The discovery of the AIE phenomenon has led to the development of fluorescent AIE-based molecular and nanomaterial probes, offering superior photostability and high fluorescence efficiency for biological and chemical applications [70]. Among various analytical techniques, fluorescence-based detection has gained attention due to its high sensitivity, selectivity, signal-to-noise ratio, biocompatibility, strong photoluminescence quantum yield, cost-effectiveness, and ease of operation, making it highly effective for detecting diverse analytes [71]. Studies have shown that AIE-active fluorogenic sensors outperform conventional methods such as chromatography, spectroscopy, fiber optic sensors, electrochemical sensors, and colorimetric assays. AIEgens exhibit bright and stable fluorescence due to their non-planar structures, which prevent π–π stacking interactions and restrict molecular motion, reducing non-radiative decay pathways and enhancing luminescence. These properties contribute to their high quantum yield, resistance to photobleaching, and strong biophysical stability, making them ideal for sensing applications. Over the years, AIE sensors have been widely applied in detecting metal ions, anions, explosives, small biomolecules, pH variations, reactive oxygen species (ROS), bacterial detection, and disease biomarkers [72]. Moreover, fluorescent biosensors have emerged as essential tools for the precise analysis of biomolecules, including carbohydrates, enzymes, peptides, and nucleotides, offering critical insights into intricate biological and physiological processes. Since abnormal concentrations of these biomolecules are often linked to various diseases, their qualitative and quantitative detection is of great significance for biomedical research and clinical diagnostics [73]. Their low detection limits, simplicity, user-friendliness, rapid response, and robustness have positioned AIE-based detection as a superior alternative to conventional sensors, driving their commercial adoption and real-world applications [74].
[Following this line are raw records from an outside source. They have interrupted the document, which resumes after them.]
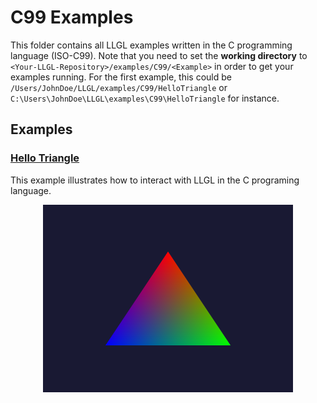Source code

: # C99 Examples

This folder contains all LLGL examples written in the C programming language (ISO-C99).
Note that you need to set the **working directory** to `<Your-LLGL-Repository>/examples/C99/<Example>` in order to get your examples running.
For the first example, this could be `/Users/JohnDoe/LLGL/examples/C99/HelloTriangle` or `C:\Users\JohnDoe\LLGL\examples\C99\HelloTriangle` for instance.

## Examples

### [Hello Triangle](HelloTriangle)

This example illustrates how to interact with LLGL in the C programing language.

<p align="center"><img src="HelloTriangle/HelloTriangle.png" width="400" height="300"/></p>

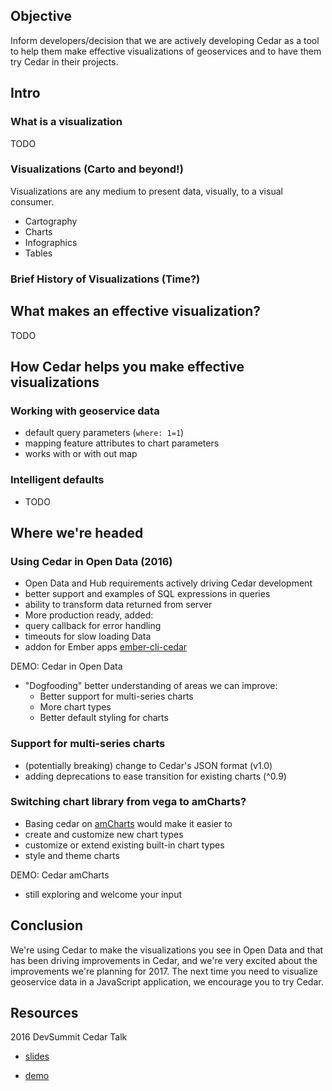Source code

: ## Objective
Inform developers/decision that we are actively developing Cedar as a tool to help them make effective visualizations of geoservices and to have them try Cedar in their projects.

## Intro

### What is a visualization

TODO

### Visualizations (Carto and beyond!)
Visualizations are any medium to present data, visually, to a visual consumer.
  - Cartography
  - Charts
  - Infographics
  - Tables
### Brief History of Visualizations (Time?)

## What makes an effective visualization?



TODO

## How Cedar helps you make effective visualizations

### Working with geoservice data
  - default query parameters (`where: 1=1`)
  - mapping feature attributes to chart parameters
  - works with or with out map

### Intelligent defaults
 - TODO

## Where we're headed

### Using Cedar in Open Data (2016)
- Open Data and Hub requirements actively driving Cedar development
 - better support and examples of SQL expressions in queries
 - ability to transform data returned from server
- More production ready, added:
 - query callback for error handling
 - timeouts for slow loading Data
 - addon for Ember apps [ember-cli-cedar]

DEMO: Cedar in Open Data

- "Dogfooding" better understanding of areas we can improve:
  - Better support for multi-series charts
  - More chart types
  - Better default styling for charts

### Support for multi-series charts
- (potentially breaking) change to Cedar's JSON format (v1.0)
- adding deprecations to ease transition for existing charts (^0.9)

### Switching chart library from vega to amCharts?
- Basing cedar on [amCharts] would make it easier to
 - create and customize new chart types
 - customize or extend existing built-in chart types
 - style and theme charts

DEMO: Cedar amCharts

 - still exploring and welcome your input

## Conclusion
We're using Cedar to make the visualizations you see in Open Data and that has been driving improvements in Cedar, and we're very excited about the improvements we're planning for 2017. The next time you need to visualize geoservice data in a JavaScript application, we encourage you to try Cedar.

## Resources
2016 DevSummit Cedar Talk
 - [slides](https://github.com/ajturner/presentations/tree/gh-pages/geodev-2016-cedar)

[ember-cli-cedar]:https://github.com/ArcGIS/ember-cli-cedar
 - [demo](https://arcgis.github.io/ember-cli-cedar/)

[amCharts]:https://www.amcharts.com/javascript-charts/
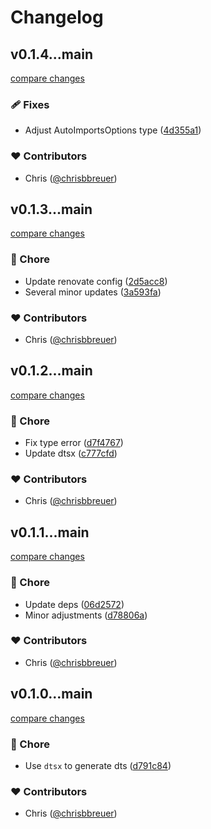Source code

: # Changelog


## v0.1.4...main

[compare changes](https://github.com/stacksjs/bun-plugin-auto-imports/compare/v0.1.4...main)

### 🩹 Fixes

- Adjust AutoImportsOptions type ([4d355a1](https://github.com/stacksjs/bun-plugin-auto-imports/commit/4d355a1))

### ❤️ Contributors

- Chris ([@chrisbbreuer](http://github.com/chrisbbreuer))

## v0.1.3...main

[compare changes](https://github.com/stacksjs/bun-plugin-auto-imports/compare/v0.1.3...main)

### 🏡 Chore

- Update renovate config ([2d5acc8](https://github.com/stacksjs/bun-plugin-auto-imports/commit/2d5acc8))
- Several minor updates ([3a593fa](https://github.com/stacksjs/bun-plugin-auto-imports/commit/3a593fa))

### ❤️ Contributors

- Chris ([@chrisbbreuer](http://github.com/chrisbbreuer))

## v0.1.2...main

[compare changes](https://github.com/stacksjs/bun-plugin-auto-imports/compare/v0.1.2...main)

### 🏡 Chore

- Fix type error ([d7f4767](https://github.com/stacksjs/bun-plugin-auto-imports/commit/d7f4767))
- Update dtsx ([c777cfd](https://github.com/stacksjs/bun-plugin-auto-imports/commit/c777cfd))

### ❤️ Contributors

- Chris ([@chrisbbreuer](http://github.com/chrisbbreuer))

## v0.1.1...main

[compare changes](https://github.com/stacksjs/bun-plugin-auto-imports/compare/v0.1.1...main)

### 🏡 Chore

- Update deps ([06d2572](https://github.com/stacksjs/bun-plugin-auto-imports/commit/06d2572))
- Minor adjustments ([d78806a](https://github.com/stacksjs/bun-plugin-auto-imports/commit/d78806a))

### ❤️ Contributors

- Chris ([@chrisbbreuer](http://github.com/chrisbbreuer))

## v0.1.0...main

[compare changes](https://github.com/stacksjs/bun-plugin-dts-auto/compare/v0.1.0...main)

### 🏡 Chore

- Use `dtsx` to generate dts ([d791c84](https://github.com/stacksjs/bun-plugin-dts-auto/commit/d791c84))

### ❤️ Contributors

- Chris ([@chrisbbreuer](http://github.com/chrisbbreuer))

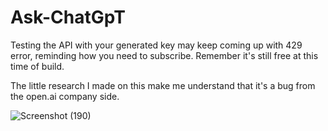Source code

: ﻿# Ask-ChatGpT
Testing the API with your generated key may keep coming up with 429 error, reminding how you need to subscribe. Remember it's still free at this time of build.

The little research I made on this make me understand that it's a bug from the open.ai company side.

![Screenshot (190)](https://user-images.githubusercontent.com/84699953/218029442-cd006f90-7c6f-4a93-9d3d-3217f4f93b78.png)
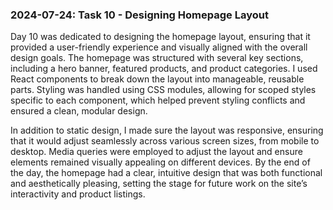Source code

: ### 2024-07-24: Task 10 - Designing Homepage Layout

Day 10 was dedicated to designing the homepage layout, ensuring that it provided a user-friendly experience and visually aligned with the overall design goals. The homepage was structured with several key sections, including a hero banner, featured products, and product categories. I used React components to break down the layout into manageable, reusable parts. Styling was handled using CSS modules, allowing for scoped styles specific to each component, which helped prevent styling conflicts and ensured a clean, modular design.

In addition to static design, I made sure the layout was responsive, ensuring that it would adjust seamlessly across various screen sizes, from mobile to desktop. Media queries were employed to adjust the layout and ensure elements remained visually appealing on different devices. By the end of the day, the homepage had a clear, intuitive design that was both functional and aesthetically pleasing, setting the stage for future work on the site’s interactivity and product listings.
The design strategies for AIE-based sensors vary due to the structural diversity of biomolecule analytes. Sensing mechanisms typically involve chemical reactions, where direct interaction with the analyte alters optical properties or solubility, leading to fluorescence activation or quenching. Supramolecular interactions, including host–guest chemistry, electrostatic forces, hydrogen bonding, π–π stacking, and metal–ligand coordination, modulate fluorescence by inducing aggregation or disassembly [75]. Additionally, photophysical processes such as intramolecular charge transfer (ICT) [76], photoinduced electron transfer (PET) [77,78], Förster resonance energy transfer (FRET) [79,80,81], excited-state intramolecular proton transfer (ESIPT) [82,83], and inner filter effect (IFE) [84,85] play a crucial role in tuning emission signals. Biomolecule recognition further enhances selectivity through bio-conjugation with peptides, antigens, or antibodies for targeted sensing. Mechanistically, chemical reaction-based sensing applies to analytes with reactive functional groups, while supramolecular interactions influence fluorescence through aggregation control or host–guest interactions. Photophysical processes like PET and IFE regulate fluorescence through electron transfer or spectral overlap. Biomolecule-assisted sensing, commonly used in lateral flow immunoassays, enables highly specific analyte detection via antigen–antibody interactions [86]. By integrating these diverse mechanisms, AIE-based sensors achieve high sensitivity, selectivity, and versatility, making them valuable tools for chemical sensing, biomedical diagnostics, and environmental monitoring.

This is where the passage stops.